(Source texts of formatted documents)
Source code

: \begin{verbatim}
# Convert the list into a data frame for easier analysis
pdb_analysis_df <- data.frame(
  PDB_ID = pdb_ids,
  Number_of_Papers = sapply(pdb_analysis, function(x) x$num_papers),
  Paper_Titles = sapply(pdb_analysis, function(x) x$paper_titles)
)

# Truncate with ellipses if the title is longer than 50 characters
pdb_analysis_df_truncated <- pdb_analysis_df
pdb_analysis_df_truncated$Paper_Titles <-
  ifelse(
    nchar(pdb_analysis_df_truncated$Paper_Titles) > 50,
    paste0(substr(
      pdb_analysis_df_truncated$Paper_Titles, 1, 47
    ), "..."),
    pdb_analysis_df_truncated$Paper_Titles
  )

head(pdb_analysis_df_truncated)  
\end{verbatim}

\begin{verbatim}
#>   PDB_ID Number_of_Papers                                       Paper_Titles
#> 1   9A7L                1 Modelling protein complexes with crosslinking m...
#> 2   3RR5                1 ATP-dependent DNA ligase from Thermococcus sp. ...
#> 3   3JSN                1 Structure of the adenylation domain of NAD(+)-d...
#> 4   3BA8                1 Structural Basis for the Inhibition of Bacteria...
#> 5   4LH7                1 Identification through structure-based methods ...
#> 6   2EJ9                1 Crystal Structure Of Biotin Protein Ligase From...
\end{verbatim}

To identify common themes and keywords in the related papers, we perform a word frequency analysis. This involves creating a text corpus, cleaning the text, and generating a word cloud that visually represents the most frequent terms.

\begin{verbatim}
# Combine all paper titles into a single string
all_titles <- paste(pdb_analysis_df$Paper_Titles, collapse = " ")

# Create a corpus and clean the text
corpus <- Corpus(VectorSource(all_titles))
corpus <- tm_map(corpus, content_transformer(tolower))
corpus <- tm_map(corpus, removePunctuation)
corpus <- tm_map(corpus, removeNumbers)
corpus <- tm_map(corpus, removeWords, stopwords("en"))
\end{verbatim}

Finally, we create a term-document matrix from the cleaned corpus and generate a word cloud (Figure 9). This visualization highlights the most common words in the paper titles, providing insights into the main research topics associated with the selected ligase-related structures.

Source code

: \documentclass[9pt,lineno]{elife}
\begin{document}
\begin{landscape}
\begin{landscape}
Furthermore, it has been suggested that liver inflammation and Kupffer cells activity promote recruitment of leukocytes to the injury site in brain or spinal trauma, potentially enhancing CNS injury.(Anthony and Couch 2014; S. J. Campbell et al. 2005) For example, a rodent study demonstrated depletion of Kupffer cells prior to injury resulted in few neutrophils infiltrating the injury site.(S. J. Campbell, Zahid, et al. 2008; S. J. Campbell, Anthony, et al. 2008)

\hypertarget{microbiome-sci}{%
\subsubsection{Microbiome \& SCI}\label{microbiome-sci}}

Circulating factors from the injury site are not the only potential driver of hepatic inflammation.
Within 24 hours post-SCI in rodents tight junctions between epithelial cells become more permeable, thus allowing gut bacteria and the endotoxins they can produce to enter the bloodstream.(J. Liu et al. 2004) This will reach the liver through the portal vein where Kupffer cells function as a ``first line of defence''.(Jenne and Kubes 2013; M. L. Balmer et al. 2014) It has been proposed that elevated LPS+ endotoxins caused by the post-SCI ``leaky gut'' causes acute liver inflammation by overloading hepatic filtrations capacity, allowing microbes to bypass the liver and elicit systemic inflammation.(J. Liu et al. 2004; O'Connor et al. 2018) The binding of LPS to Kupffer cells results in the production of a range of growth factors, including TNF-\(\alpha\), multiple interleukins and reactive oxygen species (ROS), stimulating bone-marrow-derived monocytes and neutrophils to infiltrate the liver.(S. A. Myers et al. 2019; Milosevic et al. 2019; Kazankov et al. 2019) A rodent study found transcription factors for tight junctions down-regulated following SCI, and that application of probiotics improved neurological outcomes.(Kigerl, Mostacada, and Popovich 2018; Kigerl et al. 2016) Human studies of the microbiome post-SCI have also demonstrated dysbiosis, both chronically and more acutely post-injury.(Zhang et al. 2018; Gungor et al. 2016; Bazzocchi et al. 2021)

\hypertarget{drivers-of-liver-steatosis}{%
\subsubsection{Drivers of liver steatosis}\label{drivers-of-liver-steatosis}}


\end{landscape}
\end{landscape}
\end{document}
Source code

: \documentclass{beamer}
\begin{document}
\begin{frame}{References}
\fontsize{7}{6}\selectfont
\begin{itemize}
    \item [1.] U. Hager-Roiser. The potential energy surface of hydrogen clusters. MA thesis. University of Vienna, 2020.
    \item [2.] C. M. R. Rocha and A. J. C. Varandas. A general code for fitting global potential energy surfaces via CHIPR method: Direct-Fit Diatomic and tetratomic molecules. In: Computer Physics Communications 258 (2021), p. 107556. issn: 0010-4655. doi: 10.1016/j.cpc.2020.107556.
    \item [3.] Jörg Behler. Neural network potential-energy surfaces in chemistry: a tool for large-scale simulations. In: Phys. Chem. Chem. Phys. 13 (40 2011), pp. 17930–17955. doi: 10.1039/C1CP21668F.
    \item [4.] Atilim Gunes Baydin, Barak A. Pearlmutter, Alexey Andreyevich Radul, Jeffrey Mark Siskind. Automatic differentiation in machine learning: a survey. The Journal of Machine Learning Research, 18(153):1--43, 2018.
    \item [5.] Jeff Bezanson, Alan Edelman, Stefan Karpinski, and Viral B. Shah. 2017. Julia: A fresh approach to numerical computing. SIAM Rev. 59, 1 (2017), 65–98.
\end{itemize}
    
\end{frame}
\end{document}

■ Task details
Copy every line above that holds the word "subsubsection".

■ Solution for this exercise
\subsubsection{Microbiome \& SCI}\label{microbiome-sci}}
\subsubsection{Drivers of liver steatosis}\label{drivers-of-liver-steatosis}}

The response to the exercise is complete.